Le troisième s'appelle John. S'il y a une figure du mal dans ce roman, elle lui revient sans hésiter. Un comptable qui se dit lobbyiste, ou un financier avide de fric et de puissance, manipulateur pervers, détenteur d'une théorie infaillible pour détruire par des ragots : « […] toute chose a son origine ; rien ne peut venir de rien ». Il a pourtant ses blessures intimes lui aussi, et on le retrouve âgé au moment du récit, dans le questionnement, la rédemption et le dégoût de lui-même : « N'est-ce pas ma contrition qui compte, mon rejet de moi-même, ma prosternation devant la possibilité d'une miséricorde ? »



Trois hommes que rien ne semble relier de prime abord.
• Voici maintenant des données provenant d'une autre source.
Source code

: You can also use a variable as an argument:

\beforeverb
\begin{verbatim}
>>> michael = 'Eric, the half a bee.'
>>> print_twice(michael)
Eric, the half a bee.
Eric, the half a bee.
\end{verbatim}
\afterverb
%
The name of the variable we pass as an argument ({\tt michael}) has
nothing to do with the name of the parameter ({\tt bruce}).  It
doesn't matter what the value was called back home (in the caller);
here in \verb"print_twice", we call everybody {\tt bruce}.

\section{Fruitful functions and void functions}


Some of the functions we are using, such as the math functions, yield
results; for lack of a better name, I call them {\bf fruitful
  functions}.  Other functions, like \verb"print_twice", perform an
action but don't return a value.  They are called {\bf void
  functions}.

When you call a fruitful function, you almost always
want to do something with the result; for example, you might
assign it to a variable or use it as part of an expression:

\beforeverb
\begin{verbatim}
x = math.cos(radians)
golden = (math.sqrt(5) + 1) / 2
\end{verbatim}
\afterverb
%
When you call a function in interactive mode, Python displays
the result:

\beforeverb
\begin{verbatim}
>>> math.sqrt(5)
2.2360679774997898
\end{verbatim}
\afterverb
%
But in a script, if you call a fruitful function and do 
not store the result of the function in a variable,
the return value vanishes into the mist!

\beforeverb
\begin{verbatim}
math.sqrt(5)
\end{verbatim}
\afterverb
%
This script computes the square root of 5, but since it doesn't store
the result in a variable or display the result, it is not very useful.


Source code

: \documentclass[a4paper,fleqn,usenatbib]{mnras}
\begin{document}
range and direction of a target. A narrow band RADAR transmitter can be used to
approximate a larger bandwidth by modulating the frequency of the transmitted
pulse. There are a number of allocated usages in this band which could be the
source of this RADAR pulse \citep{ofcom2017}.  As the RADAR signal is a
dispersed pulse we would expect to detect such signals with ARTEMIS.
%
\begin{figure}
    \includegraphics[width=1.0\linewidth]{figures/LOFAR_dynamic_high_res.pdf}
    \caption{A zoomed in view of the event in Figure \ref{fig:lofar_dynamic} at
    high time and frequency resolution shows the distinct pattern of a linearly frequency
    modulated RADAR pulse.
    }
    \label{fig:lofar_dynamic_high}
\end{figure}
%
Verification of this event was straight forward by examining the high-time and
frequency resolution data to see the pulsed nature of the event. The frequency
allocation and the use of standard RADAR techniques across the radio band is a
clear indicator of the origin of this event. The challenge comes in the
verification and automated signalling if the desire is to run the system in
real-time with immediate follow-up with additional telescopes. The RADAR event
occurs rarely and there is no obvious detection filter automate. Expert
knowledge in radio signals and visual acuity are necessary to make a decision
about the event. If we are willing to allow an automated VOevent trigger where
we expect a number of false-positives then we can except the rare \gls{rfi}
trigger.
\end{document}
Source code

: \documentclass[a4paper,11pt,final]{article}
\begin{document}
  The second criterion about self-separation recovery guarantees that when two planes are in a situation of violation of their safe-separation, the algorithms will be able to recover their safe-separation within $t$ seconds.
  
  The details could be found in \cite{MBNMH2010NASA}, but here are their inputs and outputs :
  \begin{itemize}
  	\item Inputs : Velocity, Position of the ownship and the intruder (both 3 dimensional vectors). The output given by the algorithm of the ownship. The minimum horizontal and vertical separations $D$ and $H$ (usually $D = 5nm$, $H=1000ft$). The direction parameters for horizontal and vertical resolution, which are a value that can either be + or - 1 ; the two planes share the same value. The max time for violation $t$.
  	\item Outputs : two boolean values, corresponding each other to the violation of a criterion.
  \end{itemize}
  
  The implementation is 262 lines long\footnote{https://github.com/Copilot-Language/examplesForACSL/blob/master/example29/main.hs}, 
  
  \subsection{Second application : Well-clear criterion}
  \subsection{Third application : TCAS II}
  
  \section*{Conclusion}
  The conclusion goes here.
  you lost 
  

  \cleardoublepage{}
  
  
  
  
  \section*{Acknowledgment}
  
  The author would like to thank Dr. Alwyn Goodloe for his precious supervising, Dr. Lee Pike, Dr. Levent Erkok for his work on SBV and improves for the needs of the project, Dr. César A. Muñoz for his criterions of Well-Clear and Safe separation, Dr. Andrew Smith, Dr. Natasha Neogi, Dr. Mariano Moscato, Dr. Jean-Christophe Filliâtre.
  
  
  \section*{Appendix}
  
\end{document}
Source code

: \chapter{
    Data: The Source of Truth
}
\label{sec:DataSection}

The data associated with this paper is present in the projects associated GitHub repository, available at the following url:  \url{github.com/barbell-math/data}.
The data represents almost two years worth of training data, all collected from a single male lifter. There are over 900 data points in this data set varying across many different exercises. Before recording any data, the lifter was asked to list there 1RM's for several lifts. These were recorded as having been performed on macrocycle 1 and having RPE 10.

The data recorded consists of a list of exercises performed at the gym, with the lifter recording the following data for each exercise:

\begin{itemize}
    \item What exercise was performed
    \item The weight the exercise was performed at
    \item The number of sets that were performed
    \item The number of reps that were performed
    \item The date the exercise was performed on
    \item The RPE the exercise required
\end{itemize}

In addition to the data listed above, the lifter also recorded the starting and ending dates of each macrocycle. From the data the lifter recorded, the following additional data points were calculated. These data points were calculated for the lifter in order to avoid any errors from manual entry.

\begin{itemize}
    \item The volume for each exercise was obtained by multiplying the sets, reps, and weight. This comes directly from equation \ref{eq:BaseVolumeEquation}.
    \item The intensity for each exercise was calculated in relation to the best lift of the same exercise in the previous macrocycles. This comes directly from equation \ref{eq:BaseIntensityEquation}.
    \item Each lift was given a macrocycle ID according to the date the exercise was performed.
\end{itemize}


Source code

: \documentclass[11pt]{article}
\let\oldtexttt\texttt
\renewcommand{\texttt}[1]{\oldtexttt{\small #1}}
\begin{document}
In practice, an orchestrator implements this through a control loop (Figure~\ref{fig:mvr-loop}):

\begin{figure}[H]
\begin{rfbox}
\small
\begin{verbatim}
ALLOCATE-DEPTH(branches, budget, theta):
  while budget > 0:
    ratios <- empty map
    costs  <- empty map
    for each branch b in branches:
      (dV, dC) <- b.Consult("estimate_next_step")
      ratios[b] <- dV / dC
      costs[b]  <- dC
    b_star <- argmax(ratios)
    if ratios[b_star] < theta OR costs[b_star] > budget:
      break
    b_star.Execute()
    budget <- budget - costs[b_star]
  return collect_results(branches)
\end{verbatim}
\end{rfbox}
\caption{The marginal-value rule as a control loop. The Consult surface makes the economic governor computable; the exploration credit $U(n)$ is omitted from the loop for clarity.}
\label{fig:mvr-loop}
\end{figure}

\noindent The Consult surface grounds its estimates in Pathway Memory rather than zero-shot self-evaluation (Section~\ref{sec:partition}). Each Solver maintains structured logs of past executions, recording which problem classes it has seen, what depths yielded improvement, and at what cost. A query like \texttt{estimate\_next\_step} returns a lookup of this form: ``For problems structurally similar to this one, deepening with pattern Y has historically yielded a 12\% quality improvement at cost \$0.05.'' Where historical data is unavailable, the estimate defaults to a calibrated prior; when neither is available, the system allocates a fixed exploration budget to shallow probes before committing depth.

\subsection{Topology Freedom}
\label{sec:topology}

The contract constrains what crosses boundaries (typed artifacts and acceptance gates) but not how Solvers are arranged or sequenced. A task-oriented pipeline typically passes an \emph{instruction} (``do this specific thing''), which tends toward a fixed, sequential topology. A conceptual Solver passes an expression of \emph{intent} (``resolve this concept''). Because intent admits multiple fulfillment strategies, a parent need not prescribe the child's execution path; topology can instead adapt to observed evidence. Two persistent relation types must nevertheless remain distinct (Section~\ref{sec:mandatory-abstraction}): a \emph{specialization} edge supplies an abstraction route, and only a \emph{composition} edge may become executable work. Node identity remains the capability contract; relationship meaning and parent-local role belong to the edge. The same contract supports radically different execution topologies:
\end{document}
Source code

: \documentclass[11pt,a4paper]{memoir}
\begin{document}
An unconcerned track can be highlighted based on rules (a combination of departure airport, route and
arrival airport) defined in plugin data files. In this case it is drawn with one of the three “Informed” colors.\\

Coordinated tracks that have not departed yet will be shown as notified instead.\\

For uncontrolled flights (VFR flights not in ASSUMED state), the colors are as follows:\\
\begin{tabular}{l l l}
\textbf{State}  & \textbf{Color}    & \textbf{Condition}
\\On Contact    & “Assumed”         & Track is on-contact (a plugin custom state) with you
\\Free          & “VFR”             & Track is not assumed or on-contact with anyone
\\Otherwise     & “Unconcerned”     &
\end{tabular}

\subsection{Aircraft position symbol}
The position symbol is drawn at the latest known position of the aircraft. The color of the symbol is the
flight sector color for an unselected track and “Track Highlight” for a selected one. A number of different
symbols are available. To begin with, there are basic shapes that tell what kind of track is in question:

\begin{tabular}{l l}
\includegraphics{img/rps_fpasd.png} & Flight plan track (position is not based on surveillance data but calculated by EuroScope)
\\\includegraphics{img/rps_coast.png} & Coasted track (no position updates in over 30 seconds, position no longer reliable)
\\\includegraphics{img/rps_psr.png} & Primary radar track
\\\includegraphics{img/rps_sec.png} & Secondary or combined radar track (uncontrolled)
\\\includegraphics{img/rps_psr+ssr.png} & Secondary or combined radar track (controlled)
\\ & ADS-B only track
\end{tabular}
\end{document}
On pourrait s'arrêter là avec la sensation d'avoir lu le recueil de trois nouvelles, celles d'un auteur inégalable pour nous mettre dans la tête de ses personnages, à fleur de peau de leurs émotions, avide de leur épopée, réussissant à chaque fois à créer le mini page-turner d'une psyché. On remarquerait l'omniprésence de Dieu et des éléments naturels comme la lune, une petite citation et ça en serait terminé : « La lune apparaît à la lucarne au-dessus du palier, baignant l'escalier de sa lumière blême, et il ressent une haine soudaine pour cette chose morte qui tourne autour de la terre en présentant toujours le même visage et gouverne les marées, sans la moindre émotion.»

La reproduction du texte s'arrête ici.